Specify Output Standards Explicitly
| Data type | Standard | Rule |
|---|---|---|
| Dates | ISO 8601 | YYYY-MM-DD |
| Phone numbers | E.164 | +[country code][number] |
| Currency | Numeric + code | Amount as number, currency as separate field |
| Addresses | Structured fields | street, city, state, zip — not a single string |
The model handles input-to-standard conversion. It can read “March 15th” and output “2025-03-15” when told to. It can read “$1,234.56 USD” and output {"amount": 1234.56, "currency": "USD"}.
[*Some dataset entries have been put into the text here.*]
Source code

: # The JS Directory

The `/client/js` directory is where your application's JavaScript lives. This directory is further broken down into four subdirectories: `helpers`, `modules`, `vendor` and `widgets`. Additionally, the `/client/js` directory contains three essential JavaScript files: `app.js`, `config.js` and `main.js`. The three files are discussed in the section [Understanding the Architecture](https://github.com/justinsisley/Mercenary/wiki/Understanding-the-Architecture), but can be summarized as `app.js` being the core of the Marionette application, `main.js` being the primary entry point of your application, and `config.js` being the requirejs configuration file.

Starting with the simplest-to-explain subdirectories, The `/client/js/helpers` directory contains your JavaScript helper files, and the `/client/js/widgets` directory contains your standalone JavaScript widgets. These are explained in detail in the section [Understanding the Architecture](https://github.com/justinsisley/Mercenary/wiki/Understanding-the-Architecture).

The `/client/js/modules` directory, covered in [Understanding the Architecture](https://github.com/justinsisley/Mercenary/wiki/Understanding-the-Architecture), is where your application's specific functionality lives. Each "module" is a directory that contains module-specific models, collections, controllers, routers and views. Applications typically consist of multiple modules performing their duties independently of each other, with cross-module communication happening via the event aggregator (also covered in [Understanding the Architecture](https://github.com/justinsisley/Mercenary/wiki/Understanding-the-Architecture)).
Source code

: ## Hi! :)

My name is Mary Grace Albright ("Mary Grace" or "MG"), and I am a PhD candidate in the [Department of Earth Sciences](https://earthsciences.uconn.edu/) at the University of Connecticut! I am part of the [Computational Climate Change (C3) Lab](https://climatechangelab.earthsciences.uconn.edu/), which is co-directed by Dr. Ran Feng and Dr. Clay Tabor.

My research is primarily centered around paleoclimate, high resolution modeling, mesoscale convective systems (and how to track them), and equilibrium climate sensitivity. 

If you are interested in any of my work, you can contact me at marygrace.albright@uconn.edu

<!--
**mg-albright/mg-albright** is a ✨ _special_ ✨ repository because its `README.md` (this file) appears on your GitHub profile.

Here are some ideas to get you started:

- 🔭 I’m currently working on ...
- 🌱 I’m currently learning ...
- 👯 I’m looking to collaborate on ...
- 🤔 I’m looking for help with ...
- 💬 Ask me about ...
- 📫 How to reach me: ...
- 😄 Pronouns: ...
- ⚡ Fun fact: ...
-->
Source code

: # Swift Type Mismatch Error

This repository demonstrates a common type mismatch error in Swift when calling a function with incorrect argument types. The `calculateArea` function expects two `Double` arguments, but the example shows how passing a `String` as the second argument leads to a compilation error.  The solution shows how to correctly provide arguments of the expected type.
Schema Types Are Necessary but Not Sufficient
type: number prevents strings but does not specify decimal conventions. type: string for dates allows “12/31/24” and “2025-12-31” equally. JSON Schema format keywords are hints, not strict enforcers. Prompt-level rules define the exact standard within each type.
Measured Impact
Adding format standardization rules to an extraction prompt:
| Category | Before | After |
|---|---|---|
| Date parsing errors | 12% | 0.5% |
| Currency parsing errors | 8% | 0.2% |
| Phone parsing errors | 3% | 0.1% |
| Total downstream errors | 23% | 0.8% |
97% reduction. Each rule targeted a specific format category with measurable, additive improvement.
One Set of Rules for All Countries
For multi-country pipelines (15+ countries), define a single set of international output standards. Do not create country-specific prompts or downstream parsers. The model semantically understands format variations across countries and converts to the specified standard.
Structured Fields Beat Single Strings
For complex data like addresses, define separate schema fields instead of a single string. Combined with prompt decomposition rules, this produces consistently parseable output that does not require regex splitting.
One-liner: Add explicit format rules to your extraction prompt — dates as ISO 8601, currency as numeric, phones as E.164 — and downstream parsing errors drop from 23% to 0.8%.